**About this exercise**
Retype the data exactly, skipping any picture in it.
****
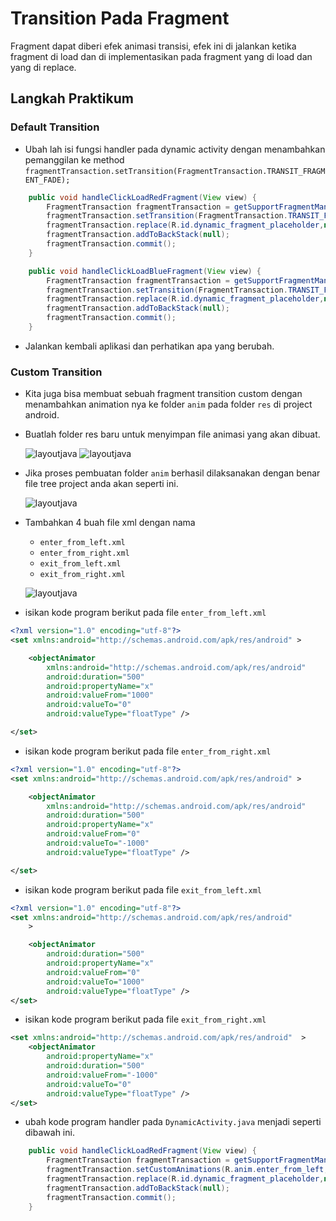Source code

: # Transition Pada Fragment

Fragment dapat diberi efek animasi transisi, efek ini di jalankan ketika fragment di load dan di implementasikan pada fragment yang di load dan yang di replace.

## Langkah Praktikum

### Default Transition

- Ubah lah isi fungsi handler pada dynamic activity dengan menambahkan pemanggilan ke method `fragmentTransaction.setTransition(FragmentTransaction.TRANSIT_FRAGMENT_FADE);`

```java
    public void handleClickLoadRedFragment(View view) {
        FragmentTransaction fragmentTransaction = getSupportFragmentManager().beginTransaction();
        fragmentTransaction.setTransition(FragmentTransaction.TRANSIT_FRAGMENT_OPEN);
        fragmentTransaction.replace(R.id.dynamic_fragment_placeholder,new RedFragment(),"RED_FRAGMENT");
        fragmentTransaction.addToBackStack(null);
        fragmentTransaction.commit();
    }

    public void handleClickLoadBlueFragment(View view) {
        FragmentTransaction fragmentTransaction = getSupportFragmentManager().beginTransaction();
        fragmentTransaction.setTransition(FragmentTransaction.TRANSIT_FRAGMENT_OPEN);
        fragmentTransaction.replace(R.id.dynamic_fragment_placeholder,new BlueFragment(),"BLUE_FRAGMENT");
        fragmentTransaction.addToBackStack(null);
        fragmentTransaction.commit();
    }
```

- Jalankan kembali aplikasi dan perhatikan apa yang berubah.

### Custom Transition

- Kita juga bisa membuat sebuah fragment transition custom dengan menambahkan animation nya ke folder `anim` pada folder `res` di project android.

- Buatlah folder res baru untuk menyimpan file animasi yang akan dibuat.

  ![layoutjava](images/18-dynamic-activity.png)
  ![layoutjava](images/19-dynamic-activity.png)

- Jika proses pembuatan folder `anim` berhasil dilaksanakan dengan benar file tree project anda akan seperti ini.

  ![layoutjava](images/20-anim.png)

- Tambahkan 4 buah file xml dengan nama

  - `enter_from_left.xml`
  - `enter_from_right.xml`
  - `exit_from_left.xml`
  - `exit_from_right.xml`

  ![layoutjava](images/21-anim.png)

- isikan kode program berikut pada file `enter_from_left.xml`

```xml
<?xml version="1.0" encoding="utf-8"?>
<set xmlns:android="http://schemas.android.com/apk/res/android" >

    <objectAnimator
        xmlns:android="http://schemas.android.com/apk/res/android"
        android:duration="500"
        android:propertyName="x"
        android:valueFrom="1000"
        android:valueTo="0"
        android:valueType="floatType" />

</set>
```

- isikan kode program berikut pada file `enter_from_right.xml`

```xml
<?xml version="1.0" encoding="utf-8"?>
<set xmlns:android="http://schemas.android.com/apk/res/android" >

    <objectAnimator
        xmlns:android="http://schemas.android.com/apk/res/android"
        android:duration="500"
        android:propertyName="x"
        android:valueFrom="0"
        android:valueTo="-1000"
        android:valueType="floatType" />

</set>
```

- isikan kode program berikut pada file `exit_from_left.xml`

```xml
<?xml version="1.0" encoding="utf-8"?>
<set xmlns:android="http://schemas.android.com/apk/res/android"
    >

    <objectAnimator
        android:duration="500"
        android:propertyName="x"
        android:valueFrom="0"
        android:valueTo="1000"
        android:valueType="floatType" />
</set>
```

- isikan kode program berikut pada file `exit_from_right.xml`

```xml
<set xmlns:android="http://schemas.android.com/apk/res/android"  >
    <objectAnimator
        android:propertyName="x"
        android:duration="500"
        android:valueFrom="-1000"
        android:valueTo="0"
        android:valueType="floatType" />
</set>
```

- ubah kode program handler pada `DynamicActivity.java` menjadi seperti dibawah ini.

```java
    public void handleClickLoadRedFragment(View view) {
        FragmentTransaction fragmentTransaction = getSupportFragmentManager().beginTransaction();
        fragmentTransaction.setCustomAnimations(R.anim.enter_from_left,R.anim.exit_from_left,R.anim.enter_from_left,R.anim.exit_from_right);
        fragmentTransaction.replace(R.id.dynamic_fragment_placeholder,new RedFragment(),"RED_FRAGMENT");
        fragmentTransaction.addToBackStack(null);
        fragmentTransaction.commit();
    }
```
****
**Solution to this problem**
Source code

: # Transition Pada Fragment

Fragment dapat diberi efek animasi transisi, efek ini di jalankan ketika fragment di load dan di implementasikan pada fragment yang di load dan yang di replace.

## Langkah Praktikum

### Default Transition

- Ubah lah isi fungsi handler pada dynamic activity dengan menambahkan pemanggilan ke method `fragmentTransaction.setTransition(FragmentTransaction.TRANSIT_FRAGMENT_FADE);`

```java
    public void handleClickLoadRedFragment(View view) {
        FragmentTransaction fragmentTransaction = getSupportFragmentManager().beginTransaction();
        fragmentTransaction.setTransition(FragmentTransaction.TRANSIT_FRAGMENT_OPEN);
        fragmentTransaction.replace(R.id.dynamic_fragment_placeholder,new RedFragment(),"RED_FRAGMENT");
        fragmentTransaction.addToBackStack(null);
        fragmentTransaction.commit();
    }

    public void handleClickLoadBlueFragment(View view) {
        FragmentTransaction fragmentTransaction = getSupportFragmentManager().beginTransaction();
        fragmentTransaction.setTransition(FragmentTransaction.TRANSIT_FRAGMENT_OPEN);
        fragmentTransaction.replace(R.id.dynamic_fragment_placeholder,new BlueFragment(),"BLUE_FRAGMENT");
        fragmentTransaction.addToBackStack(null);
        fragmentTransaction.commit();
    }
```

- Jalankan kembali aplikasi dan perhatikan apa yang berubah.

### Custom Transition

- Kita juga bisa membuat sebuah fragment transition custom dengan menambahkan animation nya ke folder `anim` pada folder `res` di project android.

- Buatlah folder res baru untuk menyimpan file animasi yang akan dibuat.

  ![layoutjava](images/18-dynamic-activity.png)
  ![layoutjava](images/19-dynamic-activity.png)

- Jika proses pembuatan folder `anim` berhasil dilaksanakan dengan benar file tree project anda akan seperti ini.

  ![layoutjava](images/20-anim.png)

- Tambahkan 4 buah file xml dengan nama

  - `enter_from_left.xml`
  - `enter_from_right.xml`
  - `exit_from_left.xml`
  - `exit_from_right.xml`

  ![layoutjava](images/21-anim.png)

- isikan kode program berikut pada file `enter_from_left.xml`

```xml
<?xml version="1.0" encoding="utf-8"?>
<set xmlns:android="http://schemas.android.com/apk/res/android" >

    <objectAnimator
        xmlns:android="http://schemas.android.com/apk/res/android"
        android:duration="500"
        android:propertyName="x"
        android:valueFrom="1000"
        android:valueTo="0"
        android:valueType="floatType" />

</set>
```

- isikan kode program berikut pada file `enter_from_right.xml`

```xml
<?xml version="1.0" encoding="utf-8"?>
<set xmlns:android="http://schemas.android.com/apk/res/android" >

    <objectAnimator
        xmlns:android="http://schemas.android.com/apk/res/android"
        android:duration="500"
        android:propertyName="x"
        android:valueFrom="0"
        android:valueTo="-1000"
        android:valueType="floatType" />

</set>
```

- isikan kode program berikut pada file `exit_from_left.xml`

```xml
<?xml version="1.0" encoding="utf-8"?>
<set xmlns:android="http://schemas.android.com/apk/res/android"
    >

    <objectAnimator
        android:duration="500"
        android:propertyName="x"
        android:valueFrom="0"
        android:valueTo="1000"
        android:valueType="floatType" />
</set>
```

- isikan kode program berikut pada file `exit_from_right.xml`

```xml
<set xmlns:android="http://schemas.android.com/apk/res/android"  >
    <objectAnimator
        android:propertyName="x"
        android:duration="500"
        android:valueFrom="-1000"
        android:valueTo="0"
        android:valueType="floatType" />
</set>
```

- ubah kode program handler pada `DynamicActivity.java` menjadi seperti dibawah ini.

```java
    public void handleClickLoadRedFragment(View view) {
        FragmentTransaction fragmentTransaction = getSupportFragmentManager().beginTransaction();
        fragmentTransaction.setCustomAnimations(R.anim.enter_from_left,R.anim.exit_from_left,R.anim.enter_from_left,R.anim.exit_from_right);
        fragmentTransaction.replace(R.id.dynamic_fragment_placeholder,new RedFragment(),"RED_FRAGMENT");
        fragmentTransaction.addToBackStack(null);
        fragmentTransaction.commit();
    }
```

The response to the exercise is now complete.